Knfsd: Use Cases, Limitations, and a Reliable Alternative

Knfsd: Use Cases, Limitations, and a Reliable Alternative

Knfsd is an open-source NFS caching tool that’s useful for certain high-performance computing (HPC), burst to cloud, and burst for compute use cases. 

While not an officially supported Google product, knfsd is built for deploying and operating a high-performance NFS cache in Google Cloud (GCP). In this guide, you’ll learn how knfsd works and explore its main use cases.

But, before we dive in, it’s also worth noting that despite its practicality in some rendering scenarios, knfsd comes with serious drawbacks:

  • It’s developed and maintained by only one person. 
  • Its performance suffers when faced with small amounts of latency.
  • Every NFS server you deploy becomes a single point of failure (SPOF).
  • It’s difficult to use, as you need to write and manage scripts even for very simple tasks.

Due to these downsides, knfsd isn’t a good choice for workflows involving two or more locations (e.g., cloud regions and data centers), as any latency between sites degrades its performance. It’s also not useful for teams that want to use a non-Linux OS or operate across multiple cloud providers, instead of just GCP.

That’s why, in the second part of this guide, we’ll explore how Resilio can help you overcome these downsides. For use cases such as burst to cloud, burst rendering in VFX, and other scenarios, Resilio provides clear advantages over knfsd.

Resilio is a highly reliable and high-performance file caching and synchronization system that works with just about any device, cloud provider, and storage type. It’s a commercial, globally supported solution that can overcome latency across branch offices, cloud regions, data centers, and other endpoints.

Resilio is a superior alternative to knfsd because it provides:

  • Pure Performance: Resilio outperforms knfsd in every scenario. The more latency, the bigger the performance boost you get with Resilio. In a simple test across 2 GCP East to GCP West Resilio outperforms knfsd by 8x. (We’ll explore the performance comparison in more detail below.)
  • Organic Scalability: With Resilio, you can scale horizontally by adding file caching gateways (Resilio agents). This will scale-out storage performance non-disruptively by adding Resilio caching gateway agents.  
  • WAN acceleration: Resilio’s proprietary WAN optimization technology lets you fully utilize any network, including VSATs, cell, Wi-Fi, and any IP connection. It also overcomes latency and packet loss to ensure predictable transfer and sync times, irrespective of network quality.
  • Full Mesh Sync: Resilio enables bi-directional and N-way sync within and across sites. You can fully sync or partially sync jobs. Updates can be made in real-time or pulled on-demand.  
  • Storage Flexibility: You can use Resilio with any device (desktops, laptops, servers, IoT devices, etc.), storage type (file, block, object, NAS, DAS, SAN), operating system (Linux, Windows, macOS, Unix), and cloud provider (GCP, AWS, Azure, Backblaze, Wasabi). As a result, you can freely cache, move, and sync data across your storage devices, cloud providers, and other endpoints.
  • Reliability: Resilio uses a peer-to-peer (P2P) replication architecture, which eliminates single points of failure and ensures data is always synchronized as quickly as possible. This unique architecture also scales organically and makes Resilio ideal for several use cases around cloud bursting, remote work collaboration, server synchronization, disaster recovery, and more. 
  • Efficiency: Resilio has features that enable you to optimize costs, such as selective sync and caching. You can also use it to cache frequently accessed files locally as well as get low-latency access to all your files, regardless of where they’re stored.
  • Automation and centralized management: In Resilio, any UI action — including caching, hydration, and synchronization — can be automated using the API. You can integrate with 3rd-party systems and trigger hydration or other actions based on the cache’s state. You can also use the Central Management Console to easily set up and manage jobs across your entire environment.

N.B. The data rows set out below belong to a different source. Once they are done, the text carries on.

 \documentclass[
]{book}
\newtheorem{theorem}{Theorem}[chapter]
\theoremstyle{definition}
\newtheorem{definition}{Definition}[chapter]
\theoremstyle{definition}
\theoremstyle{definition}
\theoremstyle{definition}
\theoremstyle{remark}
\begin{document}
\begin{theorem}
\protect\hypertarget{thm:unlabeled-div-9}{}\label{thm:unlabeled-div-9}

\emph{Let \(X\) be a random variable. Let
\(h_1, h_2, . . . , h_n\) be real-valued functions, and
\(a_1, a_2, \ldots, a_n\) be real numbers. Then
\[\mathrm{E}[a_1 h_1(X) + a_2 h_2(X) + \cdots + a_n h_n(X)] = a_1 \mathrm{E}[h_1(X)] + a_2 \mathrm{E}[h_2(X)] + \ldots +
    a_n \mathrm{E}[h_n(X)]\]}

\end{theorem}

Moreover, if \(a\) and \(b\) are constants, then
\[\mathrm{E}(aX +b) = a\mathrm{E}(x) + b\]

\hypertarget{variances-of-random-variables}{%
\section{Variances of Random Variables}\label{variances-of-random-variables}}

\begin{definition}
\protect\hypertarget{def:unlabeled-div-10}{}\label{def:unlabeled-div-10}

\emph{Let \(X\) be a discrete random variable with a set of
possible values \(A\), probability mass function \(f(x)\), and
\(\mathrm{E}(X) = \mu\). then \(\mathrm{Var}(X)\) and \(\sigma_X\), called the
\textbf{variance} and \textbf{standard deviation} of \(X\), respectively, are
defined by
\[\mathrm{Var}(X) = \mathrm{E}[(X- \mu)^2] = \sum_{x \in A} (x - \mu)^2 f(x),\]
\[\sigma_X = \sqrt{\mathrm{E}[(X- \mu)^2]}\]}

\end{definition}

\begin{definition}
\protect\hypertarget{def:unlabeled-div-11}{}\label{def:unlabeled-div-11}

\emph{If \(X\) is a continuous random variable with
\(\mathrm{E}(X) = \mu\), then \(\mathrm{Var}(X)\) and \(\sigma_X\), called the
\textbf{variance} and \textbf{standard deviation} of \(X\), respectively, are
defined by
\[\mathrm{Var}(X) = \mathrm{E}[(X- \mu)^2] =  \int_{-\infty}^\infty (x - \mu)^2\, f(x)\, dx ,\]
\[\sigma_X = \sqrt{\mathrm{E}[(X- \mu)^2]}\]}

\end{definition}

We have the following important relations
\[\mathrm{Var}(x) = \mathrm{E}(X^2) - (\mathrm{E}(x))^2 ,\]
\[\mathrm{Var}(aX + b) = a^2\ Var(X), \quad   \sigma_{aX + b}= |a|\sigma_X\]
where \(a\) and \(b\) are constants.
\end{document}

Organizations use Resilio Connect to provide fast, reliable file sync and access for many use cases, such as cloud bursting, VDI profile sync, disaster recovery, multi-site collaboration and remote work, edge synchronization, server synchronization, and more. To see how Resilio can benefit your business, schedule a demo with our team.

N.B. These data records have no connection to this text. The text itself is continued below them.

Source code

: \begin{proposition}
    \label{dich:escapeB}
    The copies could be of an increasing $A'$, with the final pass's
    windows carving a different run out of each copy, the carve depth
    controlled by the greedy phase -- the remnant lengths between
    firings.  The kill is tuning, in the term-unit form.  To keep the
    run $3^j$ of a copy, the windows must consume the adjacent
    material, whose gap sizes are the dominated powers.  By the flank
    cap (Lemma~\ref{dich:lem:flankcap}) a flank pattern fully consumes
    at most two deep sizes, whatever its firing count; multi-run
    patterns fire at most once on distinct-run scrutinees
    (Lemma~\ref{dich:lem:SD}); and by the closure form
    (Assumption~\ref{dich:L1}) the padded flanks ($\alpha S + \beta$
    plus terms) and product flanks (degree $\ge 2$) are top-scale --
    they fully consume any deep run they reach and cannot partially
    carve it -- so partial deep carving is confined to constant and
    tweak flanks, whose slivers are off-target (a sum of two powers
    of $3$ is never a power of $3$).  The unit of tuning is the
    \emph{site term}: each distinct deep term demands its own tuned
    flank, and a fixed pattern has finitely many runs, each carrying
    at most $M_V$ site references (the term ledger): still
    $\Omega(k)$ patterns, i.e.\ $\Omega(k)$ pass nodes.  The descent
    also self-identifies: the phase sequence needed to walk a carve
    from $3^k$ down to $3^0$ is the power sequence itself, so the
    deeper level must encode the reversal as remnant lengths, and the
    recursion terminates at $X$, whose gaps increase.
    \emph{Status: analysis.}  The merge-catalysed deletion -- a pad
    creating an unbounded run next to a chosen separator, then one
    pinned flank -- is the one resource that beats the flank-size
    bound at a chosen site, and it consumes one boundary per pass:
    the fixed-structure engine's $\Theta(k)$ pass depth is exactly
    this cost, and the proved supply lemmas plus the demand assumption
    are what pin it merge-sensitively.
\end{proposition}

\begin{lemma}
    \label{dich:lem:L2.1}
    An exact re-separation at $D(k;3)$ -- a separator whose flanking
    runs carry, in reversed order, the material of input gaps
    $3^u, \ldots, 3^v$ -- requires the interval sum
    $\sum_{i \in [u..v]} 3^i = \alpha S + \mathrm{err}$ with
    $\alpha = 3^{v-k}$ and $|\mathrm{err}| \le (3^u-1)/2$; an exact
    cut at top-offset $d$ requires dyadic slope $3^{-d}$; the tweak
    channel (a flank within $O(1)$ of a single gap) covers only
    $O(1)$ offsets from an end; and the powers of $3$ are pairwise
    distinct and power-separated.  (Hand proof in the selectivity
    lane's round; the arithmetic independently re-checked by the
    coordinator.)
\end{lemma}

Knfsd 101: How It Works, Main Use Cases, and Limitations

As we said, knfsd is designed for HPC and burst compute scenarios where there’s a requirement for a high-performance NFS cache between an NFS server and its downstream NFS clients. It’s based on Linux kernel modules, like nfs-kernel server (the standard Linux NFS Server for NFS re-exporting) and cachefilesd (for persistent cache of network filesystems on disk).

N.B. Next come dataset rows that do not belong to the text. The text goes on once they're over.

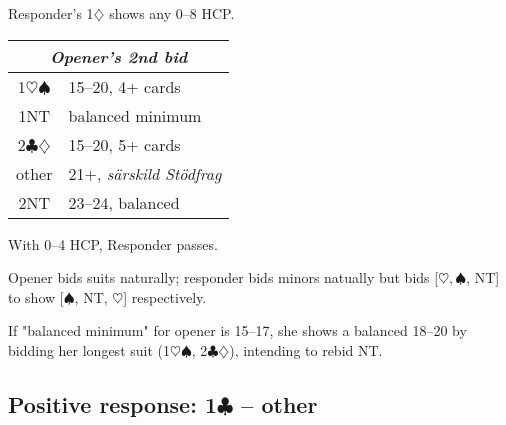 \documentclass[a4paper, twoside, 11pt]{article}
\begin{document}
\begin{multicols}{3}
Responder's 1$\diamondsuit$ shows any 0--8 HCP.

\begin{center}
\begin{tabular}{ |c|l| }
 \hline
 \multicolumn{2}{|c|}{\textit{Opener's 2nd bid}} \\
 \hline
 1$\heartsuit\spadesuit$ & 15--20, 4+ cards\\
 1NT& balanced minimum \\
 2$\clubsuit\diamondsuit$ & 15--20, 5+ cards\\
 other& 21+, \textit{särskild Stödfrag}\\
 2NT& 23--24, balanced\\

 \hline
\end{tabular}
\end{center}

With 0--4 HCP, Responder passes.

Opener bids suits naturally; responder bids minors natually but bids [$\heartsuit, \spadesuit$, NT] to show [$\spadesuit$, NT, $\heartsuit$] respectively.

If "balanced minimum" for opener is 15--17, she shows a balanced 18--20 by bidding her longest suit (1$\heartsuit\spadesuit$, 2$\clubsuit\diamondsuit$), intending to rebid NT.\\





\subsection*{Positive response: 1$\clubsuit$ -- other}


\end{multicols}
\end{document}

Knfsd works by mounting NFS exports from a source NFS filer and re-exporting the mount points to downstream NFS clients. For most knfsd use cases, the source filer is located on premises, while the downstream NFS clients are in GCP.

This enables companies to harness excess capacity by augmenting on-prem compute and storage with a hybrid cloud configuration. It can also help teams minimize costs by taking advantage of low-cost, ephemeral compute resources in the cloud and keeping network changes as low as possible.

Knfsd is a free open-source solution, so you have to set up and manage it yourself. If you’re interested, check out the instructions in the official GitHub repository, which is broken down into two key sections — build of knfsd image and deployment and operations of knfsd cluster on GCP. There’s also a suite of tests you can run to detect common problems like the correct kernel version, whether cachefilesd is enabled and active, and so on.

But, as we said earlier, the solution also suffers from a number of issues. For example:

  • Even small amounts of latency degrade its performance. If you have more than one data center and other geographically distributed endpoints, this problem can disrupt your operations and cancel out many of the benefits of using knfsd.
  • It can only run on Linux and is primarily focused on GCP. This makes it a poor choice for companies that use other operating systems or cloud providers.
  • It doesn’t provide control over caching behavior. For instance, there are no options for cache pinning or pre-caching. The solution also takes a while to invalidate the cache.
  • It’s not reliable or resilient during outages and other disaster scenarios because every NFS server you deploy is a SPOF. 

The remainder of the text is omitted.